■ **DIRECTIONS**
Take every line in the entries that includes the word "times" and copy it.

SUPPLIED DATA section start

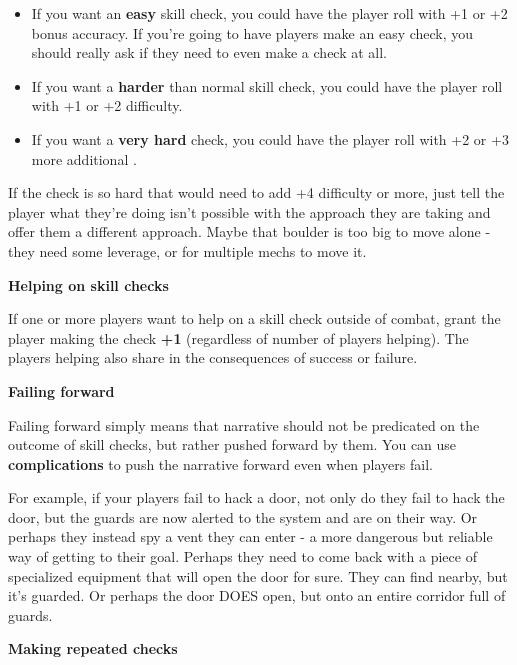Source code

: \begin{itemize}
\item If you want an \textbf{easy} skill check, you could have the player roll with +1 or +2 bonus accuracy. If
you’re going to have players make an easy check, you should really ask if they need to even
make a check at all.

\item If you want a \textbf{harder} than normal skill check, you could have the player roll with +1 or +2
difficulty.

\item If you want a \textbf{very hard} check, you could have the player roll with +2 or +3 more additional
\Difficulty.
\end{itemize}

If the check is so hard that would need to add +4 difficulty or more, just tell the player what
they’re doing isn’t possible with the approach they are taking and offer them a different
approach. Maybe that boulder is too big to move alone - they need some leverage, or for
multiple mechs to move it.

\begin{center}
\textbf{Helping on skill checks}
\end{center}

If one or more players want to help on a skill check outside of combat, grant the player making
the check \textbf{+1 \Accuracy} (regardless of number of players helping). The players helping also share
in the consequences of success or failure.

\begin{center}
\textbf{Failing forward}
\end{center}

Failing forward simply means that narrative should not be predicated on the outcome of skill
checks, but rather pushed forward by them. You can use \textbf{complications} to push the narrative
forward even when players fail.

For example, if your players fail to hack a door, not only do they fail to hack the door, but the
guards are now alerted to the system and are on their way. Or perhaps they instead spy a vent
they can enter - a more dangerous but reliable way of getting to their goal. Perhaps they need to
come back with a piece of specialized equipment that will open the door for sure. They can find
nearby, but it’s guarded. Or perhaps the door DOES open, but onto an entire corridor full of
guards.

\begin{center}
\textbf{Making repeated checks}
\end{center}

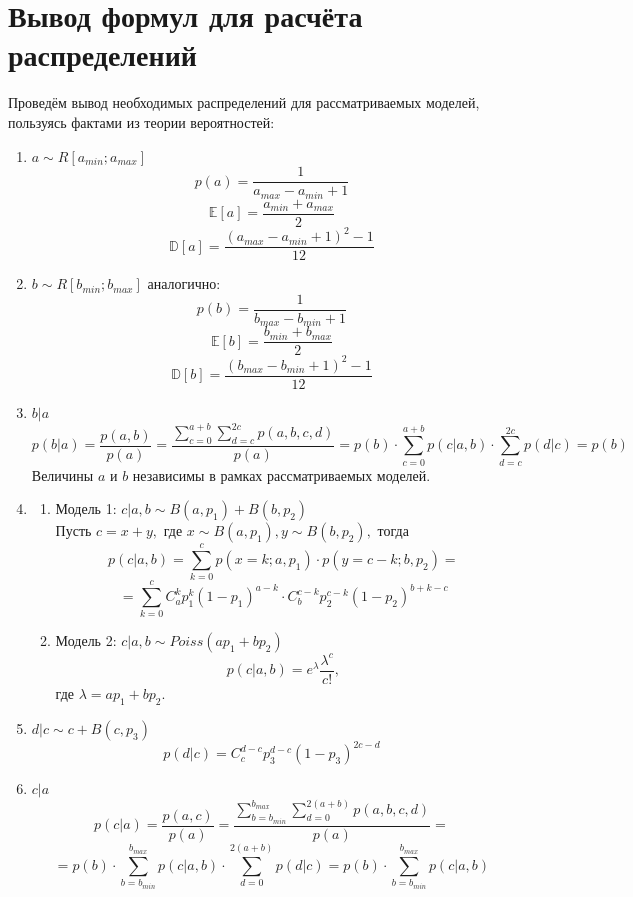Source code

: \documentclass[12pt,a4paper,oneside,fleqn,leqno]{article}
\begin{document}
	\section{Вывод формул для расчёта распределений}
			Проведём вывод необходимых распределений для рассматриваемых моделей, пользуясь фактами из теории вероятностей:
			\begin{enumerate}
				\item $a \sim R[a_{min}; a_{max}]$
				$$p(a) = \frac{1}{a_{max} - a_{min} + 1}$$
				$$\mathbb{E}[a] = \frac{a_{min} + a_{max}}{2}$$
				$$\mathbb{D}[a] = \frac{(a_{max} - a_{min} + 1)^2 - 1}{12}$$
				\item $b \sim R[b_{min}; b_{max}]$ аналогично:\\
				$$p(b) = \frac{1}{b_{max} - b_{min} + 1}$$
				$$\mathbb{E}[b] = \frac{b_{min} + b_{max}}{2}$$
				$$\mathbb{D}[b] = \frac{(b_{max} - b_{min} + 1)^2 - 1}{12}$$
				\item $b|a$
				$$ p(b|a) = \frac{p(a, b)}{p(a)} = \frac{\sum\limits_{c = 0}^{a + b} \sum\limits_{d = c}^{2c} p(a, b, c, d)}{p(a)} = p(b) \cdot \sum\limits_{c = 0}^{a + b} p(c|a, b) \cdot \sum\limits_{d = c}^{2c} p(d|c) = p(b)$$
				Величины $a$ и $b$ независимы в рамках рассматриваемых моделей.
				\item 
				\begin{enumerate}
					\item Модель 1: $c|a,b \sim B(a, p_1) + B(b, p_2)$\\
					Пусть $c = x + y,$ где $x \sim B(a, p_1), y \sim B(b, p_2),$ тогда
					$$p(c|a,b) = \sum_{k = 0}^c p(x = k; a, p_1) \cdot p(y = c - k; b, p_2) = $$ $$
				=\sum_{k = 0}^c C_a^k p_1^k (1 - p_1)^{a - k} \cdot C_b^{c - k} p_2^{c - k} (1 - p_2)^{b + k - c}$$
					\item Модель 2: $c|a,b \sim Poiss(ap_1 + bp_2)$
					$$p(c|a,b) = e^{\lambda}\frac{\lambda^c}{c!},$$ где $\lambda = ap_1 + bp_2.$
				\end{enumerate}
				\item $d|c \sim c + B(c, p_3)$
				$$ p(d|c) = C_{c}^{d - c}p_3^{d - c}(1 - p_3)^{2c - d}$$
				\item $c|a$
				$$p(c|a) = \frac{p(a, c)}{p(a)} = \frac{\sum\limits_{b = b_{min}}^{b_{max}} \sum\limits_{d = 0}^{2(a + b)}p(a, b, c, d) }{p(a)} = $$ $$ = p(b) \cdot \sum\limits_{b = b_{min}}^{b_{max}} p(c|a, b) \cdot \sum\limits_{d = 0}^{2(a + b)}p(d|c) = p(b) \cdot \sum\limits_{b = b_{min}}^{b_{max}} p(c|a, b)$$

\end{enumerate}
\end{document}
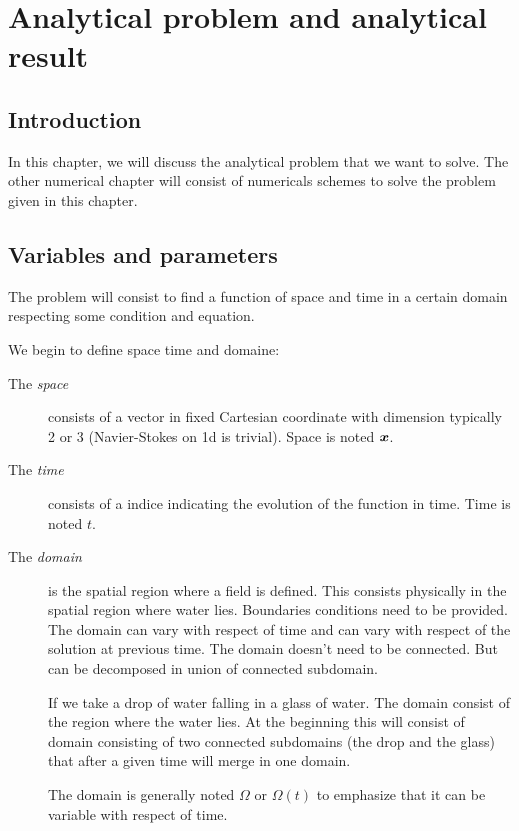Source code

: \chapter{Analytical problem and analytical result}

\minitoc
\section*{Introduction}
In this chapter, we will discuss the analytical problem that we want to solve.
The other numerical chapter will consist of numericals schemes to solve the problem given in this chapter.

\section{Variables and parameters}

The problem will consist to find a function of space and time in a certain domain respecting some condition and equation.

We begin to define space time and domaine:
\begin{description}
\item[The \emph{space}] consists of a vector in fixed Cartesian coordinate with dimension typically 2 or 3 (Navier-Stokes on 1d is trivial).
Space is noted ${\boldsymbol {x}}$.
\item[The \emph{time}] consists of a indice indicating the evolution of the function in time.
Time is noted $t$.
\item[The \emph{domain}] is the spatial region where a field is defined. This consists physically in the spatial region where water lies.
Boundaries conditions need to be provided.
The domain can vary with respect of time and can vary with respect of the solution at previous time.
The domain doesn't need to be connected. But can be decomposed in union of connected subdomain.

\begin{example}
 If we take a drop of water falling in a glass of water. The domain consist of the region where the water lies.
 At the beginning this will consist of domain consisting of two connected subdomains (the drop and the glass)
 that after a given time will merge in one domain.
\end{example}

The domain is generally noted $\Omega$ or $\Omega(t)$ to emphasize that it can be variable with respect of time.
\end{description}

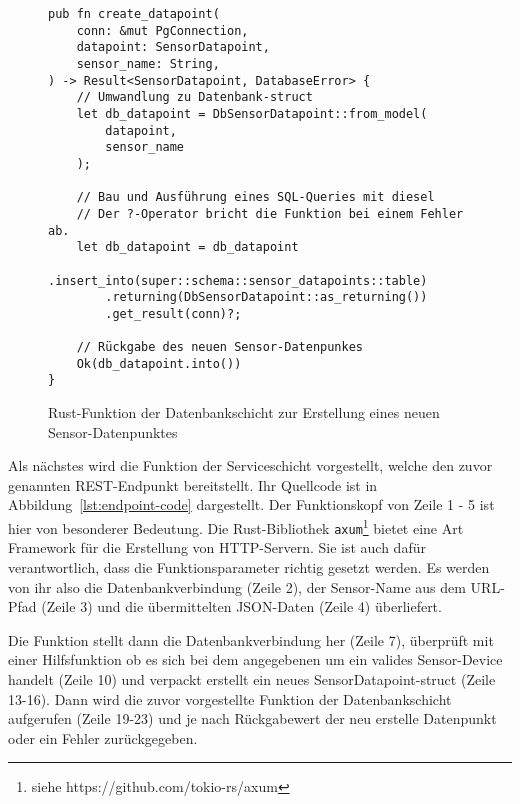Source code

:     \begin{figure}[H]
        \centering
        \begin{verbatim}
pub fn create_datapoint(
    conn: &mut PgConnection,
    datapoint: SensorDatapoint,
    sensor_name: String,
) -> Result<SensorDatapoint, DatabaseError> {
    // Umwandlung zu Datenbank-struct
    let db_datapoint = DbSensorDatapoint::from_model(
        datapoint,
        sensor_name
    );

    // Bau und Ausführung eines SQL-Queries mit diesel
    // Der ?-Operator bricht die Funktion bei einem Fehler ab.
    let db_datapoint = db_datapoint
        .insert_into(super::schema::sensor_datapoints::table)
        .returning(DbSensorDatapoint::as_returning())
        .get_result(conn)?; 

    // Rückgabe des neuen Sensor-Datenpunkes
    Ok(db_datapoint.into())
}
        \end{verbatim}
        \caption{Rust-Funktion der Datenbankschicht zur Erstellung eines neuen Sensor-Datenpunktes}
        \label{lst:database-code}
    \end{figure}

    Als nächstes wird die Funktion der Serviceschicht vorgestellt, welche den zuvor genannten REST-Endpunkt bereitstellt.
    Ihr Quellcode ist in Abbildung~\ref{lst:endpoint-code} dargestellt.
    Der Funktionskopf von Zeile 1 - 5 ist hier von besonderer Bedeutung.
    Die Rust-Bibliothek \lstinline{axum}\footnote{siehe https://github.com/tokio-rs/axum} bietet eine Art Framework für die Erstellung von HTTP-Servern.
    Sie ist auch dafür verantwortlich, dass die Funktionsparameter richtig gesetzt werden.
    Es werden von ihr also die Datenbankverbindung (Zeile 2), der Sensor-Name aus dem URL-Pfad (Zeile 3) und die übermittelten JSON-Daten (Zeile 4) überliefert.

    Die Funktion stellt dann die Datenbankverbindung her (Zeile 7), überprüft mit einer Hilfsfunktion ob es sich bei dem angegebenen um ein valides Sensor-Device handelt (Zeile 10) und verpackt erstellt ein neues SensorDatapoint-struct (Zeile 13-16).
    Dann wird die zuvor vorgestellte Funktion der Datenbankschicht aufgerufen (Zeile 19-23) und je nach Rückgabewert der neu erstelle Datenpunkt oder ein Fehler zurückgegeben.

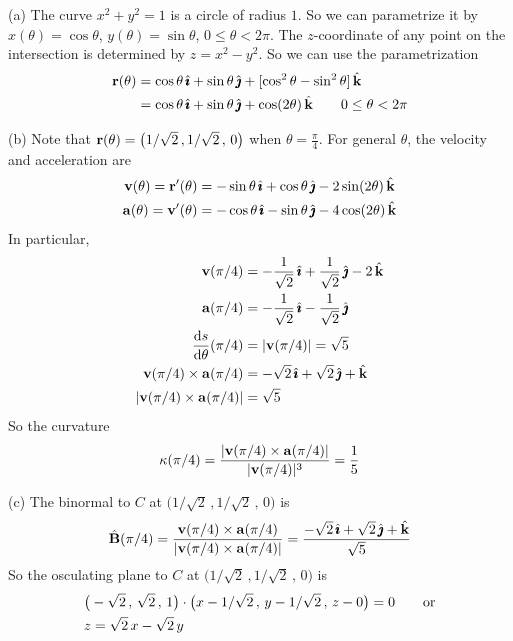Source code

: \begin{solution}
(a)
The curve $x^2+y^2=1$ is a circle of radius $1$.
So we can parametrize it by $x(\theta)=\cos\theta$, 
$y(\theta)=\sin\theta$, $0\le\theta<2\pi$. The $z$-coordinate of any point on
the intersection is determined by $z=x^2-y^2$. So we can use the
parametrization
\begin{align*}
\vr(\theta) &= \cos\theta\,\hi +\sin\theta\,\hj + [\cos^2\theta-\sin^2\theta]\,\hk\\
            &=\cos\theta\,\hi +\sin\theta\,\hj + \cos(2\theta)\,\hk
                        \qquad 0\le\theta<2\pi 
\end{align*}

(b) 
Note that $\vr(\theta) = \big(1/\sqrt{2}\,,1/\sqrt{2}\,,\,0\big)$
when $\theta=\frac{\pi}{4}$.
For general $\theta$, the velocity and acceleration are
\begin{align*}
\vv(\theta)=\vr'(\theta)&=-\sin\theta\,\hi + \cos\theta\,\hj  -2\sin(2\theta)\,\hk \\
\va(\theta)=\vv'(\theta)&=-\cos\theta\,\hi -\sin\theta\,\hj  -4\cos(2\theta)\,\hk
\end{align*}
In particular,
\begin{align*}
\vv(\pi/4)&=-\frac{1}{\sqrt{2}}\,\hi + \frac{1}{\sqrt{2}}\,\hj  -2\,\hk \\
\va(\pi/4)&=-\frac{1}{\sqrt{2}}\,\hi -\frac{1}{\sqrt{2}}\,\hj   \\
\diff{s}{\theta}(\pi/4) &= |\vv(\pi/4)|=\sqrt{5}\\
\vv(\pi/4)\times\va(\pi/4)&=-\sqrt{2}\,\hi +\sqrt{2}\,\hj + \hk\\
|\vv(\pi/4)\times\va(\pi/4)|&=\sqrt{5}
\end{align*}
So the curvature
\begin{equation*}
\ka(\pi/4) = \frac{|\vv(\pi/4)\times\va(\pi/4)|}{|\vv(\pi/4)|^3}
 =\frac{1}{5}
\end{equation*}

(c) The binormal to $C$ at $\big(1/\sqrt{2}\,,1/\sqrt{2}\,,\,0\big)$ is
\begin{align*}
\hat\vB(\pi/4) =\frac{\vv(\pi/4)\times\va(\pi/4)}{|\vv(\pi/4)\times\va(\pi/4)|}
                     =\frac{-\sqrt{2}\,\hi +\sqrt{2}\,\hj + \hk}{\sqrt{5}}
\end{align*}
So the osculating plane to $C$ at $\big(1/\sqrt{2}\,,1/\sqrt{2}\,,\,0\big)$ is
\begin{align*}
&\big(-\sqrt{2}\,,\,\sqrt{2}\,,\,1\big)\cdot\big(x-1/\sqrt{2}\,,\,y-1/\sqrt{2}\,,\,z-0\big) = 0
\qquad{\rm or}\\
& z =\sqrt{2}\,x-\sqrt{2}\,y
\end{align*}


\end{solution}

SUPPLIED DATA section end

■ **ANSWER TO THE EXERCISE**
\vv(\pi/4)\times\va(\pi/4)&=-\sqrt{2}\,\hi +\sqrt{2}\,\hj + \hk\\
|\vv(\pi/4)\times\va(\pi/4)|&=\sqrt{5}
\ka(\pi/4) = \frac{|\vv(\pi/4)\times\va(\pi/4)|}{|\vv(\pi/4)|^3}
\hat\vB(\pi/4) =\frac{\vv(\pi/4)\times\va(\pi/4)}{|\vv(\pi/4)\times\va(\pi/4)|}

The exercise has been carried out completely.